In an ordinary SQL context, this doesn't make sense. The database object can only be changed after your transaction finishes and does a commmit. Once you've done that, you'd have to wait around for the next SQL transaction to commit. Why do that? How long are you going to wait for the next transaction?
This seems like a needless function; it's already possible to just re-look-up the object from the database.
i would like this as well, but it has been shut down repeatedly here
It is not appropriate because Django model objects are proxies. If you get the same table row into two objects - x1 = X.objects.get(id=1); x2 = X.objects.get(id=1), they will test as equal but they are different objects and state is not shared. You can change both independently and save them - the last one saved determines the state of the row in the database. Therefore it is correct to reload with simple assignment - x1 = X.objects.get(id=1). Having a reload method would lead to many people wrongly inferring that x1.f = 'new value'; (x1.f == x2.f) is True.

T
Tim Fletcher

As of Django 1.8 refreshing objects is built in. Link to docs.

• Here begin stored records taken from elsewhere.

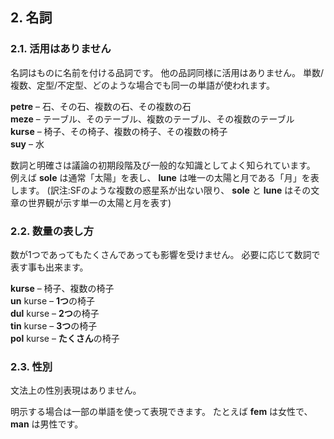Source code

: ## 2. 名詞

### 2.1. 活用はありません

名詞はものに名前を付ける品詞です。
他の品詞同様に活用はありません。
単数/複数、定型/不定型、どのような場合でも同一の単語が使われます。

**petre**
– 石、その石、複数の石、その複数の石  
**meze**
– テーブル、そのテーブル、複数のテーブル、その複数のテーブル  
**kurse**
– 椅子、その椅子、複数の椅子、その複数の椅子  
**suy**
– 水

数詞と明確さは議論の初期段階及び一般的な知識としてよく知られています。
例えば **sole** は通常「太陽」を表し、 **lune** は唯一の太陽と月である「月」を表します。 (訳注:SFのような複数の惑星系が出ない限り、 **sole** と **lune** はその文章の世界観が示す単一の太陽と月を表す)

### 2.2. 数量の表し方

数が1つであってもたくさんであっても影響を受けません。
必要に応じて数詞で表す事も出来ます。

**kurse**
– 椅子、複数の椅子  
**un** kurse
– **1つ**の椅子  
**dul** kurse
– **2つ**の椅子  
**tin** kurse
– **3つ**の椅子  
**pol** kurse
– **たくさん**の椅子


### 2.3. 性別

文法上の性別表現はありません。

明示する場合は一部の単語を使って表現できます。
たとえば **fem** は女性で、 **man** は男性です。
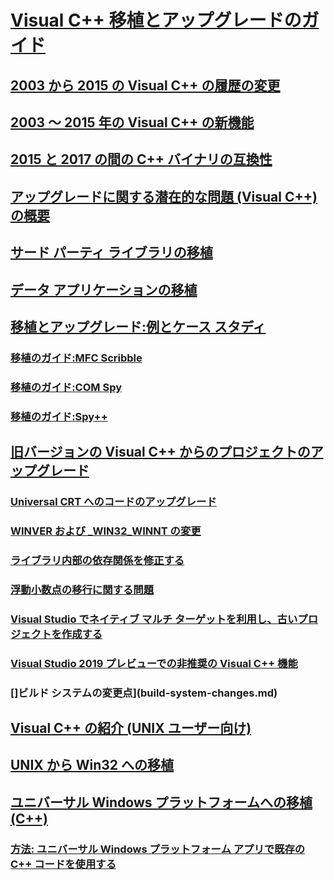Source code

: # [Visual C++ 移植とアップグレードのガイド](visual-cpp-porting-and-upgrading-guide.md)
## [2003 から 2015 の Visual C++ の履歴の変更](visual-cpp-change-history-2003-2015.md)
## [2003 ～ 2015 年の Visual C++ の新機能](visual-cpp-what-s-new-2003-through-2015.md)
## [2015 と 2017 の間の C++ バイナリの互換性](binary-compat-2015-2017.md)
## [アップグレードに関する潜在的な問題 (Visual C++) の概要](overview-of-potential-upgrade-issues-visual-cpp.md)
## [サード パーティ ライブラリの移植](porting-third-party-libraries.md)
## [データ アプリケーションの移植](../data/data-access-programming-mfc-atl.md)
## [移植とアップグレード:例とケース スタディ](porting-and-upgrading-examples-and-case-studies.md)
### [移植のガイド:MFC Scribble](porting-guide-mfc-scribble.md)
### [移植のガイド:COM Spy](porting-guide-com-spy.md)
### [移植のガイド:Spy++](porting-guide-spy-increment.md)
## [旧バージョンの Visual C++ からのプロジェクトのアップグレード](upgrading-projects-from-earlier-versions-of-visual-cpp.md)
### [Universal CRT へのコードのアップグレード](upgrade-your-code-to-the-universal-crt.md)
### [WINVER および _WIN32_WINNT の変更](modifying-winver-and-win32-winnt.md)
### [ライブラリ内部の依存関係を修正する](fix-your-dependencies-on-library-internals.md)
### [浮動小数点の移行に関する問題](floating-point-migration-issues.md)
### [Visual Studio でネイティブ マルチ ターゲットを利用し、古いプロジェクトを作成する](use-native-multi-targeting.md)
### [Visual Studio 2019 プレビューでの非推奨の Visual C++ 機能](features-deprecated-in-visual-studio.md)
### []ビルド システムの変更点](build-system-changes.md)
## [Visual C++ の紹介 (UNIX ユーザー向け)](introduction-to-visual-cpp-for-unix-users.md)
## [UNIX から Win32 への移植](porting-from-unix-to-win32.md)
## [ユニバーサル Windows プラットフォームへの移植 (C++)](porting-to-the-universal-windows-platform-cpp.md)
### [方法: ユニバーサル Windows プラットフォーム アプリで既存の C++ コードを使用する](how-to-use-existing-cpp-code-in-a-universal-windows-platform-app.md)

def test_update_result(self):
    obj = MyModel.objects.create(val=1)
    MyModel.objects.filter(pk=obj.pk).update(val=F('val') + 1)
    # At this point obj.val is still 1, but the value in the database
    # was updated to 2. The object's updated value needs to be reloaded
    # from the database.
    obj.refresh_from_db()
    self.assertEqual(obj.val, 2)

@fcracker79 Yeah, it was only implemented in 1.8. For earlier versions of Django you're best going with one of the other answers.
Not sure what "All non-deferred fields are updated "mentioned in the docs means?
@Yunti You can defer fields, or explicitly ask for only a subset of fields and the resulting object will be only partially populated. refresh_from_db will only update such already populated fields.
Couldn't find details in the docs, but it properly throws a DoesNotExist exception if the underlying object was deleted when calling refresh_from_db. FYI.
A
Amandasaurus

I've found it relatively easy to reload the object from the database like so:

x = X.objects.get(id=x.id)

Yes, but... after that you have to update all references to this object. Not very handy and error-prone.
Found this to be necessary when Celery updated my object in the db outside of django, django apparently kept a cache of the object since it had no idea it had changed.
from django.db.models.loading import get_model; instance = get_model(instance).objects.get(pk=instance.pk)
@grep just lost 2 hours writing a test for this use case: 1: Initialize a model; 2: Update the Model via a Form; 3: Test that the new value is updated.... So yeah, error prone.
I think refresh_from_db solves all these problems.
R
Ron

As @Flimm pointed out, this is a really awesome solution:

foo.refresh_from_db()

This reloads all data from the database into the object.


E
Eloff

In reference to @grep's comment, shouldn't it be possible to do:

# Put this on your base model (or monkey patch it onto django's Model if that's your thing)
def reload(self):
    new_self = self.__class__.objects.get(pk=self.pk)
    # You may want to clear out the old dict first or perform a selective merge
    self.__dict__.update(new_self.__dict__)

# Use it like this
bar.foo = foo
assert bar.foo.pk is None
foo.save()
foo.reload()
assert bar.foo is foo and bar.foo.pk is not None

Thanks for the solution. If only SO allowed multiple up-votes!
Django now provides refresh_from_db method.